Herbie, the Love Bug is, as Mike said on the show, something of a progenitor to the TGIF lineup of the early 1990s, as well as the various shows the Disney Channel has made excessively popular over the past decade. I can acknowledge (as well as shudder over) the show’s influence, but that doesn’t mean it’s any damn good. We often, I fear, ascribe quality to something influential simply because what came afterward wouldn’t exist if not for that first thing, such as Snow White and the Seven Dwarfs, a film that’s often deemed the best of animation because it was the first of animation. Now, you can lay down the tar, feathers, pitchforks, and torches: Snow White and the Seven Dwarfs is a solid film, each second better than all of this TV show combined. That said, I’ve never embraced it as much as others do, especially considering the jaw-dropping jump in quality from that to the next Disney animated feature, Pinocchio. I like Snow White. I adore Pinocchio. One started a genre; the other improved it. Starting something influential isn’t the same as expanding upon it, which is far more important.
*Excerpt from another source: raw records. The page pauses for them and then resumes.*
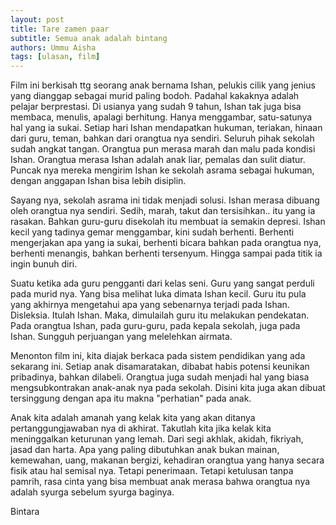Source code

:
 ```yaml
---
layout: post
title: Tare zamen paar
subtitle: Semua anak adalah bintang
authors: Ummu Aisha
tags: [ulasan, film]
---
```


Film ini berkisah ttg seorang anak bernama Ishan, pelukis cilik yang jenius yang dianggap sebagai murid paling bodoh. Padahal kakaknya adalah pelajar berprestasi. Di usianya yang sudah 9 tahun, Ishan tak juga bisa membaca, menulis, apalagi berhitung. Hanya menggambar, satu-satunya hal yang ia sukai. Setiap hari Ishan mendapatkan hukuman, teriakan, hinaan dari guru, teman, bahkan dari orangtua nya sendiri. Seluruh pihak sekolah sudah angkat tangan. Orangtua pun merasa marah dan malu pada kondisi Ishan. Orangtua merasa Ishan adalah anak liar, pemalas dan sulit diatur. Puncak nya mereka mengirim Ishan ke sekolah asrama sebagai hukuman, dengan anggapan Ishan bisa lebih disiplin.

Sayang nya, sekolah asrama ini tidak menjadi solusi. Ishan merasa dibuang oleh orangtua nya sendiri. Sedih, marah, takut dan tersisihkan.. itu yang ia rasakan. Bahkan guru-guru disekolah itu membuat ia semakin depresi. Ishan kecil yang tadinya gemar menggambar, kini sudah berhenti. Berhenti mengerjakan apa yang ia sukai, berhenti bicara bahkan pada orangtua nya, berhenti menangis, bahkan berhenti tersenyum. Hingga sampai pada titik ia ingin bunuh diri.

Suatu ketika ada guru pengganti dari kelas seni. Guru yang sangat perduli pada murid nya. Yang bisa melihat luka dimata Ishan kecil. Guru itu pula yang akhirnya mengetahui apa yang sebenarnya terjadi pada Ishan. Disleksia. Itulah Ishan. Maka, dimulailah guru itu melakukan pendekatan. Pada orangtua Ishan, pada guru-guru, pada kepala sekolah, juga pada Ishan. Sungguh perjuangan yang melelehkan airmata.

Menonton film ini, kita diajak berkaca pada sistem pendidikan yang ada sekarang ini. Setiap anak disamaratakan, dibabat habis potensi keunikan pribadinya, bahkan dilabeli. Orangtua juga sudah menjadi hal yang biasa mengsubkontrakan anak-anak nya pada sekolah. Disini kita juga akan dibuat tersinggung dengan apa itu makna "perhatian" pada anak.

Anak kita adalah amanah yang kelak kita yang akan ditanya pertanggungjawaban nya di akhirat. Takutlah kita jika kelak kita meninggalkan keturunan yang lemah. Dari segi akhlak, akidah, fikriyah, jasad dan harta. Apa yang paling dibutuhkan anak bukan mainan, kemewahan, uang, makanan bergizi, kehadiran orangtua yang hanya secara fisik atau hal semisal nya. Tetapi penerimaan. Tetapi ketulusan tanpa pamrih, rasa cinta yang bisa membuat anak merasa bahwa orangtua nya adalah syurga sebelum syurga baginya.

Bintara
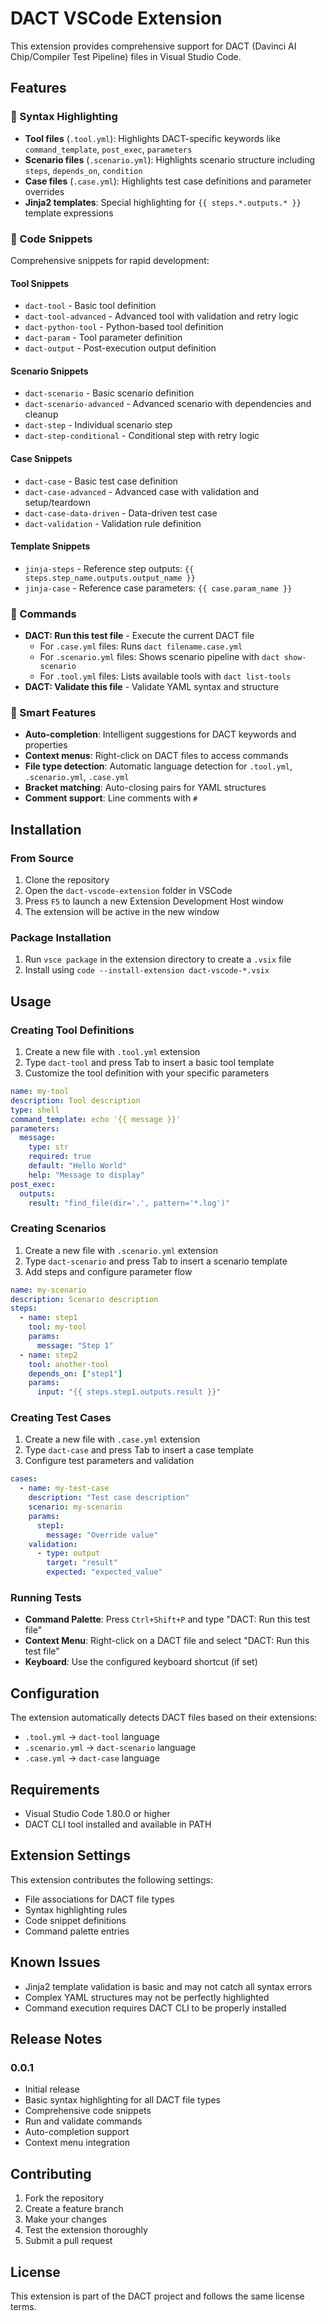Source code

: # DACT VSCode Extension

This extension provides comprehensive support for DACT (Davinci AI Chip/Compiler Test Pipeline) files in Visual Studio Code.

## Features

### 🎨 Syntax Highlighting
- **Tool files** (`.tool.yml`): Highlights DACT-specific keywords like `command_template`, `post_exec`, `parameters`
- **Scenario files** (`.scenario.yml`): Highlights scenario structure including `steps`, `depends_on`, `condition`
- **Case files** (`.case.yml`): Highlights test case definitions and parameter overrides
- **Jinja2 templates**: Special highlighting for `{{ steps.*.outputs.* }}` template expressions

### 📝 Code Snippets
Comprehensive snippets for rapid development:

#### Tool Snippets
- `dact-tool` - Basic tool definition
- `dact-tool-advanced` - Advanced tool with validation and retry logic
- `dact-python-tool` - Python-based tool definition
- `dact-param` - Tool parameter definition
- `dact-output` - Post-execution output definition

#### Scenario Snippets  
- `dact-scenario` - Basic scenario definition
- `dact-scenario-advanced` - Advanced scenario with dependencies and cleanup
- `dact-step` - Individual scenario step
- `dact-step-conditional` - Conditional step with retry logic

#### Case Snippets
- `dact-case` - Basic test case definition
- `dact-case-advanced` - Advanced case with validation and setup/teardown
- `dact-case-data-driven` - Data-driven test case
- `dact-validation` - Validation rule definition

#### Template Snippets
- `jinja-steps` - Reference step outputs: `{{ steps.step_name.outputs.output_name }}`
- `jinja-case` - Reference case parameters: `{{ case.param_name }}`

### 🚀 Commands
- **DACT: Run this test file** - Execute the current DACT file
  - For `.case.yml` files: Runs `dact filename.case.yml`
  - For `.scenario.yml` files: Shows scenario pipeline with `dact show-scenario`
  - For `.tool.yml` files: Lists available tools with `dact list-tools`
- **DACT: Validate this file** - Validate YAML syntax and structure

### 🎯 Smart Features
- **Auto-completion**: Intelligent suggestions for DACT keywords and properties
- **Context menus**: Right-click on DACT files to access commands
- **File type detection**: Automatic language detection for `.tool.yml`, `.scenario.yml`, `.case.yml`
- **Bracket matching**: Auto-closing pairs for YAML structures
- **Comment support**: Line comments with `#`

## Installation

### From Source
1. Clone the repository
2. Open the `dact-vscode-extension` folder in VSCode
3. Press `F5` to launch a new Extension Development Host window
4. The extension will be active in the new window

### Package Installation
1. Run `vsce package` in the extension directory to create a `.vsix` file
2. Install using `code --install-extension dact-vscode-*.vsix`

## Usage

### Creating Tool Definitions
1. Create a new file with `.tool.yml` extension
2. Type `dact-tool` and press Tab to insert a basic tool template
3. Customize the tool definition with your specific parameters

```yaml
name: my-tool
description: Tool description
type: shell
command_template: echo '{{ message }}'
parameters:
  message:
    type: str
    required: true
    default: "Hello World"
    help: "Message to display"
post_exec:
  outputs:
    result: "find_file(dir='.', pattern='*.log')"
```

### Creating Scenarios
1. Create a new file with `.scenario.yml` extension  
2. Type `dact-scenario` and press Tab to insert a scenario template
3. Add steps and configure parameter flow

```yaml
name: my-scenario
description: Scenario description
steps:
  - name: step1
    tool: my-tool
    params:
      message: "Step 1"
  - name: step2
    tool: another-tool
    depends_on: ["step1"]
    params:
      input: "{{ steps.step1.outputs.result }}"
```

### Creating Test Cases
1. Create a new file with `.case.yml` extension
2. Type `dact-case` and press Tab to insert a case template
3. Configure test parameters and validation

```yaml
cases:
  - name: my-test-case
    description: "Test case description"
    scenario: my-scenario
    params:
      step1:
        message: "Override value"
    validation:
      - type: output
        target: "result"
        expected: "expected_value"
```

### Running Tests
- **Command Palette**: Press `Ctrl+Shift+P` and type "DACT: Run this test file"
- **Context Menu**: Right-click on a DACT file and select "DACT: Run this test file"
- **Keyboard**: Use the configured keyboard shortcut (if set)

## Configuration

The extension automatically detects DACT files based on their extensions:
- `.tool.yml` → `dact-tool` language
- `.scenario.yml` → `dact-scenario` language  
- `.case.yml` → `dact-case` language

## Requirements

- Visual Studio Code 1.80.0 or higher
- DACT CLI tool installed and available in PATH

## Extension Settings

This extension contributes the following settings:
- File associations for DACT file types
- Syntax highlighting rules
- Code snippet definitions
- Command palette entries

## Known Issues

- Jinja2 template validation is basic and may not catch all syntax errors
- Complex YAML structures may not be perfectly highlighted
- Command execution requires DACT CLI to be properly installed

## Release Notes

### 0.0.1
- Initial release
- Basic syntax highlighting for all DACT file types
- Comprehensive code snippets
- Run and validate commands
- Auto-completion support
- Context menu integration

## Contributing

1. Fork the repository
2. Create a feature branch
3. Make your changes
4. Test the extension thoroughly
5. Submit a pull request

## License

This extension is part of the DACT project and follows the same license terms.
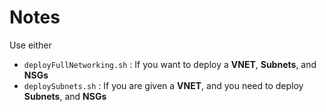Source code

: # Notes 

Use either 
- ``` deployFullNetworking.sh ``` : If you want to deploy a **VNET**, **Subnets**, and **NSGs**
- ``` deploySubnets.sh ``` : If you are given a **VNET**, and you need to deploy **Subnets**, and **NSGs**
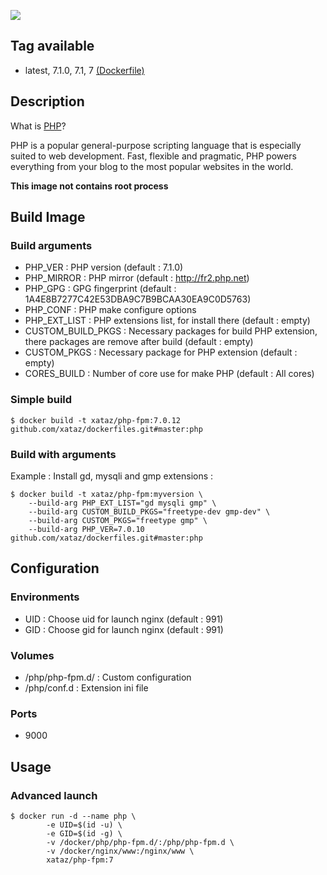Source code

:![](http://php.net/manual/fr/images/c0d23d2d6769e53e24a1b3136c064577-php_logo.png)

## Tag available
* latest, 7.1.0, 7.1, 7 [(Dockerfile)](https://github.com/xataz/dockerfiles/blob/master/php-fpm/Dockerfile)

## Description
What is [PHP](https://secure.php.net/)?

PHP is a popular general-purpose scripting language that is especially suited to web development.
Fast, flexible and pragmatic, PHP powers everything from your blog to the most popular websites in the world.

**This image not contains root process**

## Build Image
### Build arguments
* PHP_VER : PHP version (default : 7.1.0)
* PHP_MIRROR : PHP mirror (default : http://fr2.php.net)
* PHP_GPG : GPG fingerprint (default : 1A4E8B7277C42E53DBA9C7B9BCAA30EA9C0D5763)
* PHP_CONF : PHP make configure options 
* PHP_EXT_LIST : PHP extensions list, for install there (default : empty)
* CUSTOM_BUILD_PKGS : Necessary packages for build PHP extension, there packages are remove after build (default : empty)
* CUSTOM_PKGS : Necessary package for PHP extension (default : empty)
* CORES_BUILD : Number of core use for make PHP (default : All cores)

### Simple build
```shell
$ docker build -t xataz/php-fpm:7.0.12 github.com/xataz/dockerfiles.git#master:php
```

### Build with arguments
Example : Install gd, mysqli and gmp extensions :
```shell
$ docker build -t xataz/php-fpm:myversion \
    --build-arg PHP_EXT_LIST="gd mysqli gmp" \
    --build-arg CUSTOM_BUILD_PKGS="freetype-dev gmp-dev" \
    --build-arg CUSTOM_PKGS="freetype gmp" \
    --build-arg PHP_VER=7.0.10 github.com/xataz/dockerfiles.git#master:php
```

## Configuration
### Environments
* UID : Choose uid for launch nginx (default : 991)
* GID : Choose gid for launch nginx (default : 991)

### Volumes
* /php/php-fpm.d/ : Custom configuration
* /php/conf.d : Extension ini file

### Ports
* 9000

## Usage
### Advanced launch
```shell
$ docker run -d --name php \
        -e UID=$(id -u) \
        -e GID=$(id -g) \
        -v /docker/php/php-fpm.d/:/php/php-fpm.d \
        -v /docker/nginx/www:/nginx/www \
        xataz/php-fpm:7
```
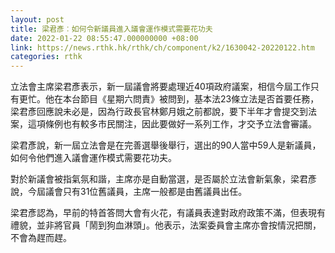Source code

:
 ```yaml
---
layout: post
title: 梁君彥︰如何令新議員進入議會運作模式需要花功夫
date: 2022-01-22 08:55:47.000000000 +08:00
link: https://news.rthk.hk/rthk/ch/component/k2/1630042-20220122.htm
categories: rthk
---
```


立法會主席梁君彥表示，新一屆議會將要處理近40項政府議案，相信今屆工作只有更忙。他在本台節目《星期六問責》被問到，基本法23條立法是否首要任務，梁君彥回應說未必是，因為行政長官林鄭月娥之前都說，要下半年才會提交到法案，這項條例也有較多市民關注，因此要做好一系列工作，才交予立法會審議。

梁君彥說，新一屆立法會是在完善選舉後舉行，選出的90人當中59人是新議員，如何令他們進入議會運作模式需要花功夫。

對於新議會被指氣氛和諧，主席亦是自動當選，是否屬於立法會新氣象，梁君彥說，今屆議會只有31位舊議員，主席一般都是由舊議員出任。

梁君彥認為，早前的特首答問大會有火花，有議員表達對政府政策不滿，但表現有禮貌，並非將官員「鬧到狗血淋頭」。他表示，法案委員會主席亦會按情況把關，不會為趕而趕。

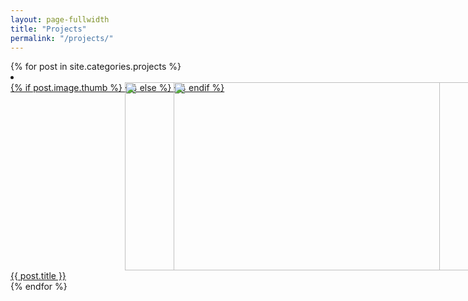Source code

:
 ```yaml
---
layout: page-fullwidth
title: "Projects"   
permalink: "/projects/"
---
```


<div class="medium-block-grid-3">
    {% for post in site.categories.projects %}
        <li>
            <a href="{{ post.url }}">
                <div width="100%">
                    <div style="position:relative; display: block; padding-bottom: 56.2%;">
                        {% if post.image.thumb %}
                            <img style="position: absolute; object-fit: cover; width: 100%; height: 100%;" src="{{ site.urlimg }}{{ post.image.thumb }}" alt="">
                        {% else %}
                            <img style="position: absolute; object-fit: cover; width: 100%; height: 100%;" src="https://upload.wikimedia.org/wikipedia/commons/0/07/Emperor_Penguin_Manchot_empereur.jpg" alt="">
                        {% endif %}
                    </div>
                    {{ post.title }}
                </div>
            </a>
        </li>
    {% endfor %}
</div>


<!-- <div class="row">
    <div class="medium-4 columns ">
        <img src="{{ site.urlimg }}webdesign_screenshot_andersneu.jpg" alt="">
        <p>Website: <a href="https://andersneu.de/">andersneu.de</a></p>
    </div>

    <div class="medium-4 columns ">
        <img src="{{ site.urlimg }}webdesign_screenshot_mosonic.jpg" alt="">
        <p>Website: <a href="https://mosonic.net/">mosonic.net</a></p>
    </div>

    <div class="medium-4 columns ">
        <img src="{{ site.urlimg }}webdesign_screenshot_moritz_sauer.jpg" alt="">
        <p>Website: <a href="https://moritz.sauer.io/">Webdesign, SEO, Music</a></p>
    </div>
</div> -->

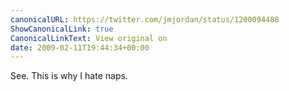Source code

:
 ```yaml
---
canonicalURL: https://twitter.com/jmjordan/status/1200094488
ShowCanonicalLink: true
CanonicalLinkText: View original on
date: 2009-02-11T19:44:34+00:00
---
```

See. This is why I hate naps.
So Herbie, the Love Bug may have inspired a whole generation of writers, even if it’s not nearly as well-known as Snow White and the Seven Dwarfs, and for good reason. Thankfully, it’s more important to me because it represents a finish line, one I’ve been dreaming of for many weeks. Finally, I am finished with the Love Bug series. I can wash my hands of the whole business, no longer plagued with nightmares in which a mysterious white VW Beetle stalks me, forcing me to get in so I can truly understand and follow the Tao of Herbie. Herbie, the Love Bug is something in my rearview mirror, something I never have to watch again. There are films on our podcast calendar I dread watching; now, however, I can say that no such films feature Herbie. There will be other movies set in this universe of idiocy, other films populated with alien humanoids, but I will be then, as I am now, forever watchful. Hollywood can try and fool me with this fancy alternate dimension; by now, thank God, I know better.